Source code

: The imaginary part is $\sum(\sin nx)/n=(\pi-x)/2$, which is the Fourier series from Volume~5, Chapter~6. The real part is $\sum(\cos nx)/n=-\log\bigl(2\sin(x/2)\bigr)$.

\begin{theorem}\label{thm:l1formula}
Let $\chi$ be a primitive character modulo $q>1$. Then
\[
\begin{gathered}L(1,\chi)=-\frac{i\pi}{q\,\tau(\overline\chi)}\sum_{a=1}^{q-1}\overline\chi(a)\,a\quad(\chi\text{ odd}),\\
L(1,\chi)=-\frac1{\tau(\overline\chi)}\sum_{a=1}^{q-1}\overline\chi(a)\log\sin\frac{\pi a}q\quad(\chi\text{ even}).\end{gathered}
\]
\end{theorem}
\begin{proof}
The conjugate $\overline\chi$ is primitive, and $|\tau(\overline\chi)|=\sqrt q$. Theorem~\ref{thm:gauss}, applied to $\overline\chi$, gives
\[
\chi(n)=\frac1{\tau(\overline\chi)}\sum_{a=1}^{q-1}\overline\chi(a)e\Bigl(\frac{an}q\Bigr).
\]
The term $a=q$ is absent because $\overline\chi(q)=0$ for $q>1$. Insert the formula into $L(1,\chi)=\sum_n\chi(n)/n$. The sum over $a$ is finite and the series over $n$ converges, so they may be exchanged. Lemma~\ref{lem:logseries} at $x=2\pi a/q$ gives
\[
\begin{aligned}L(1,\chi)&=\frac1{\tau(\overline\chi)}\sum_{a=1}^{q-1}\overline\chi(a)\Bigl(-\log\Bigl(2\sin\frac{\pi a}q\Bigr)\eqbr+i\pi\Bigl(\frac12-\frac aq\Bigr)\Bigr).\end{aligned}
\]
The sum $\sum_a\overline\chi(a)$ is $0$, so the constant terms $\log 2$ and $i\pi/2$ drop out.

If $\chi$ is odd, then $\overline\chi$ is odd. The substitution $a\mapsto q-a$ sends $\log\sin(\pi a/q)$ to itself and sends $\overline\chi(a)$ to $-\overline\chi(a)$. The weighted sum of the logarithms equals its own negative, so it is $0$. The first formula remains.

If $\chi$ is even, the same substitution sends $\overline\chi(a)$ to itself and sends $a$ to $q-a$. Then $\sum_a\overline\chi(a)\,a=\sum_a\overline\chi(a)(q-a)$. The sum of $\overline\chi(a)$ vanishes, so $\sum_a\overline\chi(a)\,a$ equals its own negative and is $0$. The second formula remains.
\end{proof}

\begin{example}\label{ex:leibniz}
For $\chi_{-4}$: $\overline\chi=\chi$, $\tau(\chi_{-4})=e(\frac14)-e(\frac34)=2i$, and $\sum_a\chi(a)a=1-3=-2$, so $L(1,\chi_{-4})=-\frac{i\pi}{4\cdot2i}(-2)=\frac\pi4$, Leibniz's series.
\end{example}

(Try it) In full and without edits, return the listing.

(Output below)
Source code

: The imaginary part is $\sum(\sin nx)/n=(\pi-x)/2$, which is the Fourier series from Volume~5, Chapter~6. The real part is $\sum(\cos nx)/n=-\log\bigl(2\sin(x/2)\bigr)$.

\begin{theorem}\label{thm:l1formula}
Let $\chi$ be a primitive character modulo $q>1$. Then
\[
\begin{gathered}L(1,\chi)=-\frac{i\pi}{q\,\tau(\overline\chi)}\sum_{a=1}^{q-1}\overline\chi(a)\,a\quad(\chi\text{ odd}),\\
L(1,\chi)=-\frac1{\tau(\overline\chi)}\sum_{a=1}^{q-1}\overline\chi(a)\log\sin\frac{\pi a}q\quad(\chi\text{ even}).\end{gathered}
\]
\end{theorem}
\begin{proof}
The conjugate $\overline\chi$ is primitive, and $|\tau(\overline\chi)|=\sqrt q$. Theorem~\ref{thm:gauss}, applied to $\overline\chi$, gives
\[
\chi(n)=\frac1{\tau(\overline\chi)}\sum_{a=1}^{q-1}\overline\chi(a)e\Bigl(\frac{an}q\Bigr).
\]
The term $a=q$ is absent because $\overline\chi(q)=0$ for $q>1$. Insert the formula into $L(1,\chi)=\sum_n\chi(n)/n$. The sum over $a$ is finite and the series over $n$ converges, so they may be exchanged. Lemma~\ref{lem:logseries} at $x=2\pi a/q$ gives
\[
\begin{aligned}L(1,\chi)&=\frac1{\tau(\overline\chi)}\sum_{a=1}^{q-1}\overline\chi(a)\Bigl(-\log\Bigl(2\sin\frac{\pi a}q\Bigr)\eqbr+i\pi\Bigl(\frac12-\frac aq\Bigr)\Bigr).\end{aligned}
\]
The sum $\sum_a\overline\chi(a)$ is $0$, so the constant terms $\log 2$ and $i\pi/2$ drop out.

If $\chi$ is odd, then $\overline\chi$ is odd. The substitution $a\mapsto q-a$ sends $\log\sin(\pi a/q)$ to itself and sends $\overline\chi(a)$ to $-\overline\chi(a)$. The weighted sum of the logarithms equals its own negative, so it is $0$. The first formula remains.

If $\chi$ is even, the same substitution sends $\overline\chi(a)$ to itself and sends $a$ to $q-a$. Then $\sum_a\overline\chi(a)\,a=\sum_a\overline\chi(a)(q-a)$. The sum of $\overline\chi(a)$ vanishes, so $\sum_a\overline\chi(a)\,a$ equals its own negative and is $0$. The second formula remains.
\end{proof}

\begin{example}\label{ex:leibniz}
For $\chi_{-4}$: $\overline\chi=\chi$, $\tau(\chi_{-4})=e(\frac14)-e(\frac34)=2i$, and $\sum_a\chi(a)a=1-3=-2$, so $L(1,\chi_{-4})=-\frac{i\pi}{4\cdot2i}(-2)=\frac\pi4$, Leibniz's series.
\end{example}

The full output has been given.